EXERCISE BRIEF: Wherever the string "completion" occurs in a line of these records, report that line.
Content starts
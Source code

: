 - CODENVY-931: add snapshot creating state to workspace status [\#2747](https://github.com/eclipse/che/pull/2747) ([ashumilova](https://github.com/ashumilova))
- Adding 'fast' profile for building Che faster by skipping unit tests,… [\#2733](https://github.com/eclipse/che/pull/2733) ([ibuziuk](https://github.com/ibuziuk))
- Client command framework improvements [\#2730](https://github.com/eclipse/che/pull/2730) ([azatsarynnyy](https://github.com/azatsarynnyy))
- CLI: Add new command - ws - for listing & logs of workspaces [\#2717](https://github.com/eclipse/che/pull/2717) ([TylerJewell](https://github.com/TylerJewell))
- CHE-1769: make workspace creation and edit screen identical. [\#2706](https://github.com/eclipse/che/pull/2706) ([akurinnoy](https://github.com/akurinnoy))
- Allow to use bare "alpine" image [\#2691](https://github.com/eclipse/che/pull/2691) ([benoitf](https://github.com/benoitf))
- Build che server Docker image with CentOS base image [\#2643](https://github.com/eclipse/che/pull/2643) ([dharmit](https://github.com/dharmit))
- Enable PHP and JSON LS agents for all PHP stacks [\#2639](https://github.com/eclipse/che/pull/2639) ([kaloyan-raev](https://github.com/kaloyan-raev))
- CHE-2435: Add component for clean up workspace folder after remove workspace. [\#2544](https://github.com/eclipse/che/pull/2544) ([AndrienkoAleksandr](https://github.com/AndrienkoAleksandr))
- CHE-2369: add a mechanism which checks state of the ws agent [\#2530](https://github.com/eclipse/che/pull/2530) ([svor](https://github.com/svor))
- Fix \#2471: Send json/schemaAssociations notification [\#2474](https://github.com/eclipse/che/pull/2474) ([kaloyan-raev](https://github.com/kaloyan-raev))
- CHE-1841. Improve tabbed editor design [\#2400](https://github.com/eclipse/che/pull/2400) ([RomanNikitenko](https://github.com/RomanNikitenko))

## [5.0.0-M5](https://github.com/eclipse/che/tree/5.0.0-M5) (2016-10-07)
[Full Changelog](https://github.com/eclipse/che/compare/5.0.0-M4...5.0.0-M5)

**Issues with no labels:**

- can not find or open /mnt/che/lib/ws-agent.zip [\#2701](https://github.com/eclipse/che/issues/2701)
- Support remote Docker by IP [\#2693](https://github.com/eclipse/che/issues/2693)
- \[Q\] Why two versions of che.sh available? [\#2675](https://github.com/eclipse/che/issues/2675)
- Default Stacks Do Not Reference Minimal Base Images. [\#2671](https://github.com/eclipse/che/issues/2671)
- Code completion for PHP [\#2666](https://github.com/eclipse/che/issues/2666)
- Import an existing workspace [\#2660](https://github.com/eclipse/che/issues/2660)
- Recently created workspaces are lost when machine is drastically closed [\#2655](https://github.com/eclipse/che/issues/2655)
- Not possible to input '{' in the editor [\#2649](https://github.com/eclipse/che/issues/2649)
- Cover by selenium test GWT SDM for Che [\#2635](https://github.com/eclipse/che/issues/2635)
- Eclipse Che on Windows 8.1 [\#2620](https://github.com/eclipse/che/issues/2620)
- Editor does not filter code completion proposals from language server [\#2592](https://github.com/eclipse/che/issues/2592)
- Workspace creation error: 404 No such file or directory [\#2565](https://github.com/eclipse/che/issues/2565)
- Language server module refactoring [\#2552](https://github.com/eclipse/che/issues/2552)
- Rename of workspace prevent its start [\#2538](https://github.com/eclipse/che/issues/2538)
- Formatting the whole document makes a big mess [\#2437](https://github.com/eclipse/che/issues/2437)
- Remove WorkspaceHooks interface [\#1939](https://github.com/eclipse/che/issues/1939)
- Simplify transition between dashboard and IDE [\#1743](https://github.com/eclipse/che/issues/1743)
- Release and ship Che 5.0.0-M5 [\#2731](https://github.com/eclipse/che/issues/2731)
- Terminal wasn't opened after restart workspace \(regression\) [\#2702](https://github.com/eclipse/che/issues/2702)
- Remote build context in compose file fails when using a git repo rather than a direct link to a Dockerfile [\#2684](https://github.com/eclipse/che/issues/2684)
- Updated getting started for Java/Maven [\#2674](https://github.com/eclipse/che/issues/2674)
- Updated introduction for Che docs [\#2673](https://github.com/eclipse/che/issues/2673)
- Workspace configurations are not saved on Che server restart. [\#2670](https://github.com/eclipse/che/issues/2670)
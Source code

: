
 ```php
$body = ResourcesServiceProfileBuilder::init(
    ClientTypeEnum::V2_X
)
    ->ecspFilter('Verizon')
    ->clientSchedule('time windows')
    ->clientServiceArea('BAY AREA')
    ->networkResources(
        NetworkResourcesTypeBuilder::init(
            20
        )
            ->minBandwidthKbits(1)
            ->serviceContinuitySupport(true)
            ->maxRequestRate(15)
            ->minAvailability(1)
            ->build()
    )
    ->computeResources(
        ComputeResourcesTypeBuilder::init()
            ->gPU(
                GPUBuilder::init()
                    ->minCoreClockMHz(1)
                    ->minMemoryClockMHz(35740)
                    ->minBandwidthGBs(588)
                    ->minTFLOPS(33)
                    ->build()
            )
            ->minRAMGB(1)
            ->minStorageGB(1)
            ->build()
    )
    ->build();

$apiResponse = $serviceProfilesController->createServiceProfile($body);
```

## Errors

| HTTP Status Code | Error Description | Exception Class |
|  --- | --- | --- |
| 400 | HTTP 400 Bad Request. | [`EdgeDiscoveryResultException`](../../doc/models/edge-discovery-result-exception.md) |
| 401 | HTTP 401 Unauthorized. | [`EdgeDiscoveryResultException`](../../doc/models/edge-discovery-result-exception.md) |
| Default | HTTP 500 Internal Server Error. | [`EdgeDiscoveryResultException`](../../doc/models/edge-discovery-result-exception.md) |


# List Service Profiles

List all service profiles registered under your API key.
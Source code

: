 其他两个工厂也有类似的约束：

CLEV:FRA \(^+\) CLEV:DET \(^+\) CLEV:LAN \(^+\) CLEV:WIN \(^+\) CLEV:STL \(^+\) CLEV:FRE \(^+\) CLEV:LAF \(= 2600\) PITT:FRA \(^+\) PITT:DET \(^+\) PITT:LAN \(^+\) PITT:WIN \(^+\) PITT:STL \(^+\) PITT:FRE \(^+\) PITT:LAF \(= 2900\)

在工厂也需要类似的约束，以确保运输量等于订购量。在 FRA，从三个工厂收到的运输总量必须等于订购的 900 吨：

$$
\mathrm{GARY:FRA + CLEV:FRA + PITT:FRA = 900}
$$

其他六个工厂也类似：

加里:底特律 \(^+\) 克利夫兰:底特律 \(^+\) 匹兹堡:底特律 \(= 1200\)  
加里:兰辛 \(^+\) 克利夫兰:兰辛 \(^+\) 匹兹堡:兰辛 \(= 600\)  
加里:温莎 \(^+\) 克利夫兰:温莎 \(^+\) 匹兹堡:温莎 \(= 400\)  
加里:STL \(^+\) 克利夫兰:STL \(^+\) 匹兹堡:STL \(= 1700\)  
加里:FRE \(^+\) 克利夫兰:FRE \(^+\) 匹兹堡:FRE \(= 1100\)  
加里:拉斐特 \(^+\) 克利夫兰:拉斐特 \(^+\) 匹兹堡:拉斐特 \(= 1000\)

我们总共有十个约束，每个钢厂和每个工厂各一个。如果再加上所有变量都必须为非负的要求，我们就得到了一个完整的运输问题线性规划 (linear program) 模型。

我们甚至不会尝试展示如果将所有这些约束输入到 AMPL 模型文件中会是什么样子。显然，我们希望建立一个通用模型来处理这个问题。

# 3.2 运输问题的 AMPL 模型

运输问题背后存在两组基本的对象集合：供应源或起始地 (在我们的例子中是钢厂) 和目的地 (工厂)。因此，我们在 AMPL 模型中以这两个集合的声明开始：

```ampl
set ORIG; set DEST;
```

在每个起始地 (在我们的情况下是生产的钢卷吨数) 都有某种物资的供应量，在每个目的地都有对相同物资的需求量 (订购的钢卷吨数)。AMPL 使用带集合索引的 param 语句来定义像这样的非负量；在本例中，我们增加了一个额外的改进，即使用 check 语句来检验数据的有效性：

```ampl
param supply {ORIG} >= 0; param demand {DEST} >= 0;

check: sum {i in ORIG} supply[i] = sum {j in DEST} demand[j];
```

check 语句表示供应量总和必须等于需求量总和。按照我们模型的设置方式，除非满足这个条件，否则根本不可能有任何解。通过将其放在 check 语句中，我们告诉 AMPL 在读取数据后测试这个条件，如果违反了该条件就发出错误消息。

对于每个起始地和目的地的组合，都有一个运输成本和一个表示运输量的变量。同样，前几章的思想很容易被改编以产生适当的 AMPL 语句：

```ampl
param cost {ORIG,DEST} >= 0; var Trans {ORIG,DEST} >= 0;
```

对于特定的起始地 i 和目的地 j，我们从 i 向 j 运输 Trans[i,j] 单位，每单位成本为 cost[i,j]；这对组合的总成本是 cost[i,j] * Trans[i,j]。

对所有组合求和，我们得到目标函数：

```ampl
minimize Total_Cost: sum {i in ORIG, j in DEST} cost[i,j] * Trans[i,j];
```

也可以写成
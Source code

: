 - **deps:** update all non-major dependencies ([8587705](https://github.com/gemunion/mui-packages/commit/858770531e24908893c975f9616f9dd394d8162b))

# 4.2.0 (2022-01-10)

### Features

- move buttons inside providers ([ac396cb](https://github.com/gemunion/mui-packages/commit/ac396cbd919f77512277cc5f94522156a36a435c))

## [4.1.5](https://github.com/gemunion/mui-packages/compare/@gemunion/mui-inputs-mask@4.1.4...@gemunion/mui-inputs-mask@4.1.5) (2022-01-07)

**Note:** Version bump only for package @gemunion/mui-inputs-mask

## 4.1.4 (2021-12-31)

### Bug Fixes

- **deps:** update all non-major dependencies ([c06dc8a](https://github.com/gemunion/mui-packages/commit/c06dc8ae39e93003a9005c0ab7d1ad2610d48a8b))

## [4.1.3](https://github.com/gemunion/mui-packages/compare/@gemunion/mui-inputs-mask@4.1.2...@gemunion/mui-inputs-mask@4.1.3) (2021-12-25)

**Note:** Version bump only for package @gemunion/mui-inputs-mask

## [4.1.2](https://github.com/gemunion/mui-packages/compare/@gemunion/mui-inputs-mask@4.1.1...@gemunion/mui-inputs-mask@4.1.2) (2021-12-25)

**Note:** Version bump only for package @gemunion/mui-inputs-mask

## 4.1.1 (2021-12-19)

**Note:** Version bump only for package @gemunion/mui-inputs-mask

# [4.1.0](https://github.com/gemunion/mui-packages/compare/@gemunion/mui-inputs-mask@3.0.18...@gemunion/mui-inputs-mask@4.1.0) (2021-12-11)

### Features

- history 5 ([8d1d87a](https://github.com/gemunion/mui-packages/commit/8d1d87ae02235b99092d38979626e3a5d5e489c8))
Content ends
EXERCISE RESULT:
- Code completion for PHP [\#2666](https://github.com/eclipse/che/issues/2666)
- Editor does not filter code completion proposals from language server [\#2592](https://github.com/eclipse/che/issues/2592)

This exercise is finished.